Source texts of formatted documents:
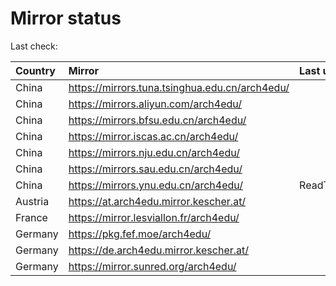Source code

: <script src="./time.js"></script>
# Mirror status
Last check: <script type="text/javascript">localize(1690773463.1518757);</script>

|Country|Mirror|Last update|
|:------|:-----|:----------|
|China|https://mirrors.tuna.tsinghua.edu.cn/arch4edu/|<script type="text/javascript">localize(1690741696);</script>|
|China|https://mirrors.aliyun.com/arch4edu/|<script type="text/javascript">localize(1690698476);</script>|
|China|https://mirrors.bfsu.edu.cn/arch4edu/|<script type="text/javascript">localize(1690741696);</script>|
|China|https://mirror.iscas.ac.cn/arch4edu/|<script type="text/javascript">localize(1690741696);</script>|
|China|https://mirrors.nju.edu.cn/arch4edu/|<script type="text/javascript">localize(1690698476);</script>|
|China|https://mirrors.sau.edu.cn/arch4edu/|<script type="text/javascript">localize(1690741696);</script>|
|China|https://mirrors.ynu.edu.cn/arch4edu/|ReadTimeout|
|Austria|https://at.arch4edu.mirror.kescher.at/|<script type="text/javascript">localize(1690741696);</script>|
|France|https://mirror.lesviallon.fr/arch4edu/|<script type="text/javascript">localize(1689402753);</script>|
|Germany|https://pkg.fef.moe/arch4edu/|<script type="text/javascript">localize(1690741696);</script>|
|Germany|https://de.arch4edu.mirror.kescher.at/|<script type="text/javascript">localize(1690741696);</script>|
|Germany|https://mirror.sunred.org/arch4edu/|<script type="text/javascript">localize(1690741696);</script>|

<script src="./tablefilter/tablefilter.js"></script>
<script src="./table.js"></script>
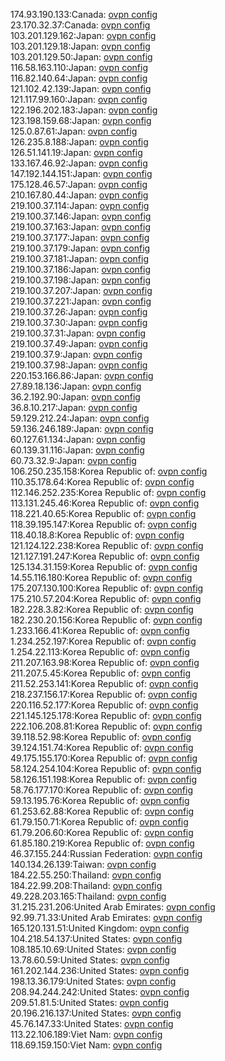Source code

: 174.93.190.133:Canada: [ovpn config](vpn/174_93_190_133.ovpn)  
23.170.32.37:Canada: [ovpn config](vpn/23_170_32_37.ovpn)  
103.201.129.162:Japan: [ovpn config](vpn/103_201_129_162.ovpn)  
103.201.129.18:Japan: [ovpn config](vpn/103_201_129_18.ovpn)  
103.201.129.50:Japan: [ovpn config](vpn/103_201_129_50.ovpn)  
116.58.163.110:Japan: [ovpn config](vpn/116_58_163_110.ovpn)  
116.82.140.64:Japan: [ovpn config](vpn/116_82_140_64.ovpn)  
121.102.42.139:Japan: [ovpn config](vpn/121_102_42_139.ovpn)  
121.117.99.160:Japan: [ovpn config](vpn/121_117_99_160.ovpn)  
122.196.202.183:Japan: [ovpn config](vpn/122_196_202_183.ovpn)  
123.198.159.68:Japan: [ovpn config](vpn/123_198_159_68.ovpn)  
125.0.87.61:Japan: [ovpn config](vpn/125_0_87_61.ovpn)  
126.235.8.188:Japan: [ovpn config](vpn/126_235_8_188.ovpn)  
126.51.141.19:Japan: [ovpn config](vpn/126_51_141_19.ovpn)  
133.167.46.92:Japan: [ovpn config](vpn/133_167_46_92.ovpn)  
147.192.144.151:Japan: [ovpn config](vpn/147_192_144_151.ovpn)  
175.128.46.57:Japan: [ovpn config](vpn/175_128_46_57.ovpn)  
210.167.80.44:Japan: [ovpn config](vpn/210_167_80_44.ovpn)  
219.100.37.114:Japan: [ovpn config](vpn/219_100_37_114.ovpn)  
219.100.37.146:Japan: [ovpn config](vpn/219_100_37_146.ovpn)  
219.100.37.163:Japan: [ovpn config](vpn/219_100_37_163.ovpn)  
219.100.37.177:Japan: [ovpn config](vpn/219_100_37_177.ovpn)  
219.100.37.179:Japan: [ovpn config](vpn/219_100_37_179.ovpn)  
219.100.37.181:Japan: [ovpn config](vpn/219_100_37_181.ovpn)  
219.100.37.186:Japan: [ovpn config](vpn/219_100_37_186.ovpn)  
219.100.37.198:Japan: [ovpn config](vpn/219_100_37_198.ovpn)  
219.100.37.207:Japan: [ovpn config](vpn/219_100_37_207.ovpn)  
219.100.37.221:Japan: [ovpn config](vpn/219_100_37_221.ovpn)  
219.100.37.26:Japan: [ovpn config](vpn/219_100_37_26.ovpn)  
219.100.37.30:Japan: [ovpn config](vpn/219_100_37_30.ovpn)  
219.100.37.31:Japan: [ovpn config](vpn/219_100_37_31.ovpn)  
219.100.37.49:Japan: [ovpn config](vpn/219_100_37_49.ovpn)  
219.100.37.9:Japan: [ovpn config](vpn/219_100_37_9.ovpn)  
219.100.37.98:Japan: [ovpn config](vpn/219_100_37_98.ovpn)  
220.153.166.86:Japan: [ovpn config](vpn/220_153_166_86.ovpn)  
27.89.18.136:Japan: [ovpn config](vpn/27_89_18_136.ovpn)  
36.2.192.90:Japan: [ovpn config](vpn/36_2_192_90.ovpn)  
36.8.10.217:Japan: [ovpn config](vpn/36_8_10_217.ovpn)  
59.129.212.24:Japan: [ovpn config](vpn/59_129_212_24.ovpn)  
59.136.246.189:Japan: [ovpn config](vpn/59_136_246_189.ovpn)  
60.127.61.134:Japan: [ovpn config](vpn/60_127_61_134.ovpn)  
60.139.31.116:Japan: [ovpn config](vpn/60_139_31_116.ovpn)  
60.73.32.9:Japan: [ovpn config](vpn/60_73_32_9.ovpn)  
106.250.235.158:Korea Republic of: [ovpn config](vpn/106_250_235_158.ovpn)  
110.35.178.64:Korea Republic of: [ovpn config](vpn/110_35_178_64.ovpn)  
112.146.252.235:Korea Republic of: [ovpn config](vpn/112_146_252_235.ovpn)  
113.131.245.46:Korea Republic of: [ovpn config](vpn/113_131_245_46.ovpn)  
118.221.40.65:Korea Republic of: [ovpn config](vpn/118_221_40_65.ovpn)  
118.39.195.147:Korea Republic of: [ovpn config](vpn/118_39_195_147.ovpn)  
118.40.18.8:Korea Republic of: [ovpn config](vpn/118_40_18_8.ovpn)  
121.124.122.238:Korea Republic of: [ovpn config](vpn/121_124_122_238.ovpn)  
121.127.191.247:Korea Republic of: [ovpn config](vpn/121_127_191_247.ovpn)  
125.134.31.159:Korea Republic of: [ovpn config](vpn/125_134_31_159.ovpn)  
14.55.116.180:Korea Republic of: [ovpn config](vpn/14_55_116_180.ovpn)  
175.207.130.100:Korea Republic of: [ovpn config](vpn/175_207_130_100.ovpn)  
175.210.57.204:Korea Republic of: [ovpn config](vpn/175_210_57_204.ovpn)  
182.228.3.82:Korea Republic of: [ovpn config](vpn/182_228_3_82.ovpn)  
182.230.20.156:Korea Republic of: [ovpn config](vpn/182_230_20_156.ovpn)  
1.233.166.41:Korea Republic of: [ovpn config](vpn/1_233_166_41.ovpn)  
1.234.252.197:Korea Republic of: [ovpn config](vpn/1_234_252_197.ovpn)  
1.254.22.113:Korea Republic of: [ovpn config](vpn/1_254_22_113.ovpn)  
211.207.163.98:Korea Republic of: [ovpn config](vpn/211_207_163_98.ovpn)  
211.207.5.45:Korea Republic of: [ovpn config](vpn/211_207_5_45.ovpn)  
211.52.253.141:Korea Republic of: [ovpn config](vpn/211_52_253_141.ovpn)  
218.237.156.17:Korea Republic of: [ovpn config](vpn/218_237_156_17.ovpn)  
220.116.52.177:Korea Republic of: [ovpn config](vpn/220_116_52_177.ovpn)  
221.145.125.178:Korea Republic of: [ovpn config](vpn/221_145_125_178.ovpn)  
222.106.208.81:Korea Republic of: [ovpn config](vpn/222_106_208_81.ovpn)  
39.118.52.98:Korea Republic of: [ovpn config](vpn/39_118_52_98.ovpn)  
39.124.151.74:Korea Republic of: [ovpn config](vpn/39_124_151_74.ovpn)  
49.175.155.170:Korea Republic of: [ovpn config](vpn/49_175_155_170.ovpn)  
58.124.254.104:Korea Republic of: [ovpn config](vpn/58_124_254_104.ovpn)  
58.126.151.198:Korea Republic of: [ovpn config](vpn/58_126_151_198.ovpn)  
58.76.177.170:Korea Republic of: [ovpn config](vpn/58_76_177_170.ovpn)  
59.13.195.76:Korea Republic of: [ovpn config](vpn/59_13_195_76.ovpn)  
61.253.62.88:Korea Republic of: [ovpn config](vpn/61_253_62_88.ovpn)  
61.79.150.71:Korea Republic of: [ovpn config](vpn/61_79_150_71.ovpn)  
61.79.206.60:Korea Republic of: [ovpn config](vpn/61_79_206_60.ovpn)  
61.85.180.219:Korea Republic of: [ovpn config](vpn/61_85_180_219.ovpn)  
46.37.155.244:Russian Federation: [ovpn config](vpn/46_37_155_244.ovpn)  
140.134.26.139:Taiwan: [ovpn config](vpn/140_134_26_139.ovpn)  
184.22.55.250:Thailand: [ovpn config](vpn/184_22_55_250.ovpn)  
184.22.99.208:Thailand: [ovpn config](vpn/184_22_99_208.ovpn)  
49.228.203.165:Thailand: [ovpn config](vpn/49_228_203_165.ovpn)  
31.215.231.206:United Arab Emirates: [ovpn config](vpn/31_215_231_206.ovpn)  
92.99.71.33:United Arab Emirates: [ovpn config](vpn/92_99_71_33.ovpn)  
165.120.131.51:United Kingdom: [ovpn config](vpn/165_120_131_51.ovpn)  
104.218.54.137:United States: [ovpn config](vpn/104_218_54_137.ovpn)  
108.185.10.69:United States: [ovpn config](vpn/108_185_10_69.ovpn)  
13.78.60.59:United States: [ovpn config](vpn/13_78_60_59.ovpn)  
161.202.144.236:United States: [ovpn config](vpn/161_202_144_236.ovpn)  
198.13.36.179:United States: [ovpn config](vpn/198_13_36_179.ovpn)  
208.94.244.242:United States: [ovpn config](vpn/208_94_244_242.ovpn)  
209.51.81.5:United States: [ovpn config](vpn/209_51_81_5.ovpn)  
20.196.216.137:United States: [ovpn config](vpn/20_196_216_137.ovpn)  
45.76.147.33:United States: [ovpn config](vpn/45_76_147_33.ovpn)  
113.22.106.189:Viet Nam: [ovpn config](vpn/113_22_106_189.ovpn)  
118.69.159.150:Viet Nam: [ovpn config](vpn/118_69_159_150.ovpn)  
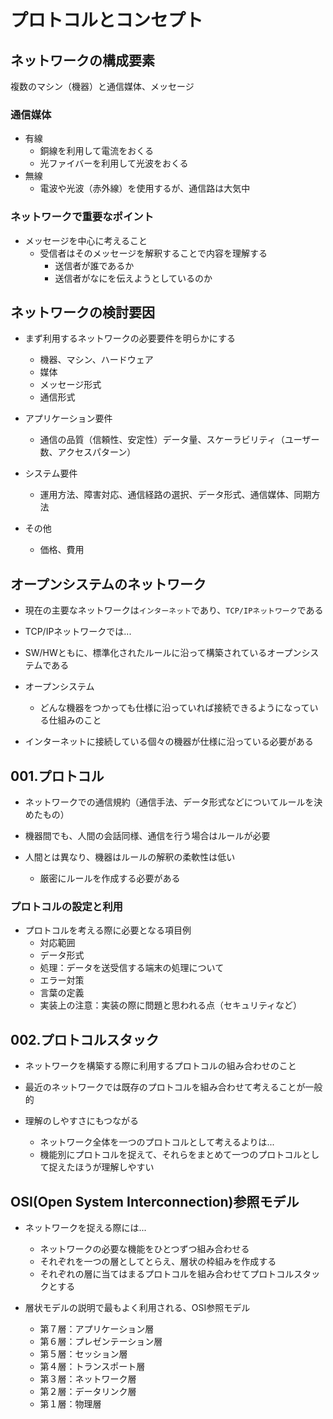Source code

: # プロトコルとコンセプト

## ネットワークの構成要素

複数のマシン（機器）と通信媒体、メッセージ

### 通信媒体

* 有線
  * 銅線を利用して電流をおくる
  * 光ファイバーを利用して光波をおくる
* 無線
  * 電波や光波（赤外線）を使用するが、通信路は大気中

### ネットワークで重要なポイント

* メッセージを中心に考えること
  * 受信者はそのメッセージを解釈することで内容を理解する
    * 送信者が誰であるか
    * 送信者がなにを伝えようとしているのか

## ネットワークの検討要因

* まず利用するネットワークの必要要件を明らかにする
  * 機器、マシン、ハードウェア
  * 媒体
  * メッセージ形式
  * 通信形式

* アプリケーション要件
  * 通信の品質（信頼性、安定性）データ量、スケーラビリティ（ユーザー数、アクセスパターン）
* システム要件
  * 運用方法、障害対応、通信経路の選択、データ形式、通信媒体、同期方法
* その他
  * 価格、費用

## オープンシステムのネットワーク

* 現在の主要なネットワークは`インターネット`であり、`TCP/IPネットワーク`である

* TCP/IPネットワークでは...
* SW/HWともに、標準化されたルールに沿って構築されているオープンシステムである
* オープンシステム
  * どんな機器をつかっても仕様に沿っていれば接続できるようになっている仕組みのこと

* インターネットに接続している個々の機器が仕様に沿っている必要がある

## 001.プロトコル

* ネットワークでの通信規約（通信手法、データ形式などについてルールを決めたもの）

* 機器間でも、人間の会話同様、通信を行う場合はルールが必要

* 人間とは異なり、機器はルールの解釈の柔軟性は低い
  * 厳密にルールを作成する必要がある

### プロトコルの設定と利用

* プロトコルを考える際に必要となる項目例
  * 対応範囲
  * データ形式
  * 処理：データを送受信する端末の処理について
  * エラー対策
  * 言葉の定義
  * 実装上の注意：実装の際に問題と思われる点（セキュリティなど）

## 002.プロトコルスタック

* ネットワークを構築する際に利用するプロトコルの組み合わせのこと
* 最近のネットワークでは既存のプロトコルを組み合わせて考えることが一般的

* 理解のしやすさにもつながる
  * ネットワーク全体を一つのプロトコルとして考えるよりは...
  * 機能別にプロトコルを捉えて、それらをまとめて一つのプロトコルとして捉えたほうが理解しやすい

## OSI(Open System Interconnection)参照モデル

* ネットワークを捉える際には...
  * ネットワークの必要な機能をひとつずつ組み合わせる
  * それぞれを一つの層としてとらえ、層状の枠組みを作成する
  * それぞれの層に当てはまるプロトコルを組み合わせてプロトコルスタックとする

* 層状モデルの説明で最もよく利用される、OSI参照モデル
  * 第７層：アプリケーション層
  * 第６層：プレゼンテーション層
  * 第５層：セッション層
  * 第４層：トランスポート層
  * 第３層：ネットワーク層
  * 第２層：データリンク層
  * 第１層：物理層
  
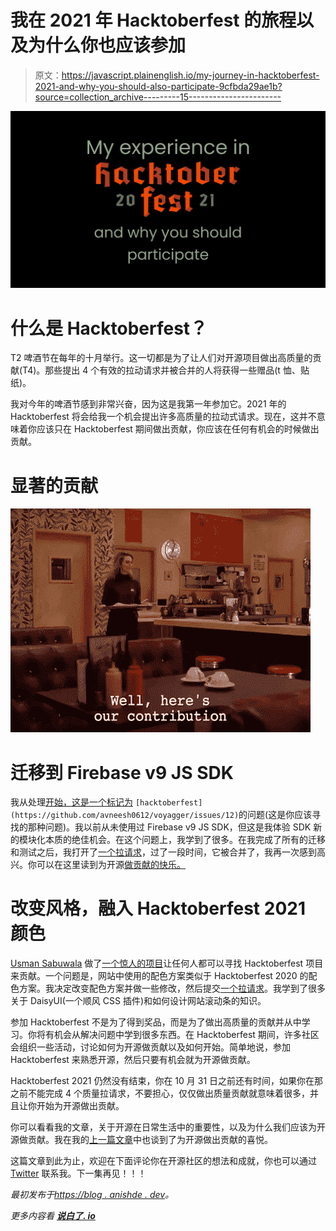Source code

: # 我在 2021 年 Hacktoberfest 的旅程以及为什么你也应该参加

> 原文：<https://javascript.plainenglish.io/my-journey-in-hacktoberfest-2021-and-why-you-should-also-participate-9cfbda29ae1b?source=collection_archive---------15----------------------->

![](img/481221b5397adb1618811fae9211fa2e.png)

# 什么是 Hacktoberfest？

T2 啤酒节在每年的十月举行。这一切都是为了让人们对开源项目做出高质量的贡献(T4)。那些提出 4 个有效的拉动请求并被合并的人将获得一些赠品(t 恤、贴纸)。

我对今年的啤酒节感到非常兴奋，因为这是我第一年参加它。2021 年的 Hacktoberfest 将会给我一个机会提出许多高质量的拉动式请求。现在，这并不意味着你应该只在 Hacktoberfest 期间做出贡献，你应该在任何有机会的时候做出贡献。

# 显著的贡献

![](img/303b13b97c369ef658f9069dec2761aa.png)

# 迁移到 Firebase v9 JS SDK

我从处理[开始，这是一个标记为](https://github.com/avneesh0612/voyagger/issues/12) `[hacktoberfest](https://github.com/avneesh0612/voyagger/issues/12)`的问题(这是你应该寻找的那种问题)。我以前从未使用过 Firebase v9 JS SDK，但这是我体验 SDK 新的模块化本质的绝佳机会。在这个问题上，我学到了很多。在我完成了所有的迁移和测试之后，我打开了[一个拉请求](https://github.com/avneesh0612/voyagger/pull/15)，过了一段时间，它被合并了，我再一次感到高兴。你可以在这里读到为开源[做贡献的快乐。](https://blog.anishde.dev/the-joy-of-contributing-to-open-source)

# 改变风格，融入 Hacktoberfest 2021 颜色

[Usman Sabuwala](https://twitter.com/MaxProgramming1) 做了[一个惊人的项目](https://github.com/max-programming/hacktoberfest-projects)让任何人都可以寻找 Hacktoberfest 项目来贡献。一个问题是，网站中使用的配色方案类似于 Hacktoberfest 2020 的配色方案。我决定改变配色方案并做一些修改，然后提交[一个拉请求](https://github.com/max-programming/hacktoberfest-projects)。我学到了很多关于 DaisyUI(一个顺风 CSS 插件)和如何设计网站滚动条的知识。

参加 Hacktoberfest 不是为了得到奖品，而是为了做出高质量的贡献并从中学习。你将有机会从解决问题中学到很多东西。在 Hacktoberfest 期间，许多社区会组织一些活动，讨论如何为开源做贡献以及如何开始。简单地说，参加 Hacktoberfest 来熟悉开源，然后只要有机会就为开源做贡献。

Hacktoberfest 2021 仍然没有结束，你在 10 月 31 日之前还有时间，如果你在那之前不能完成 4 个质量拉请求，不要担心，仅仅做出质量贡献就意味着很多，并且让你开始为开源做出贡献。

你可以看看我的文章，关于开源在日常生活中的重要性，以及为什么我们应该为开源做贡献。我在我的[上一篇文章](https://blog.anishde.dev/the-joy-of-contributing-to-open-source)中也谈到了为开源做出贡献的喜悦。

这篇文章到此为止，欢迎在下面评论你在开源社区的想法和成就，你也可以通过 [Twitter](https://twitter.com/anishde12020) 联系我。下一集再见！！！

*最初发布于*[*https://blog . anishde . dev*](https://blog.anishde.dev/my-journey-in-hacktoberfest-2021-and-why-you-should-also-participate)*。*

*更多内容看* [***说白了. io***](http://plainenglish.io/)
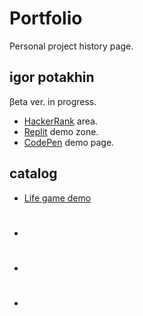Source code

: # Portfolio
Personal project history page.

## igor potakhin

βeta ver. in progress.
- [HackerRank](https://www.hackerrank.com/archimage) area.
- [Replit](https://replit.com/@archimage) demo zone.
- [CodePen](https://codepen.io/archimage_wiz) demo page.

## catalog

- [Life game demo](https://replit.com/@archimage/CPPCurs1Life)
- #
- #
- #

• **Exercise brief**: All lines above from the one holding "61.253.62.88:Korea Republic of: [ovpn" to the one holding "140.134.26.139:Taiwan: [ovpn config](vpn/140_134_26_139.ovpn)", inclusive, are to be copied exactly; no other line is wanted.

• **The completed task**:
61.253.62.88:Korea Republic of: [ovpn config](vpn/61_253_62_88.ovpn)  
61.79.150.71:Korea Republic of: [ovpn config](vpn/61_79_150_71.ovpn)  
61.79.206.60:Korea Republic of: [ovpn config](vpn/61_79_206_60.ovpn)  
61.85.180.219:Korea Republic of: [ovpn config](vpn/61_85_180_219.ovpn)  
46.37.155.244:Russian Federation: [ovpn config](vpn/46_37_155_244.ovpn)  
140.134.26.139:Taiwan: [ovpn config](vpn/140_134_26_139.ovpn)  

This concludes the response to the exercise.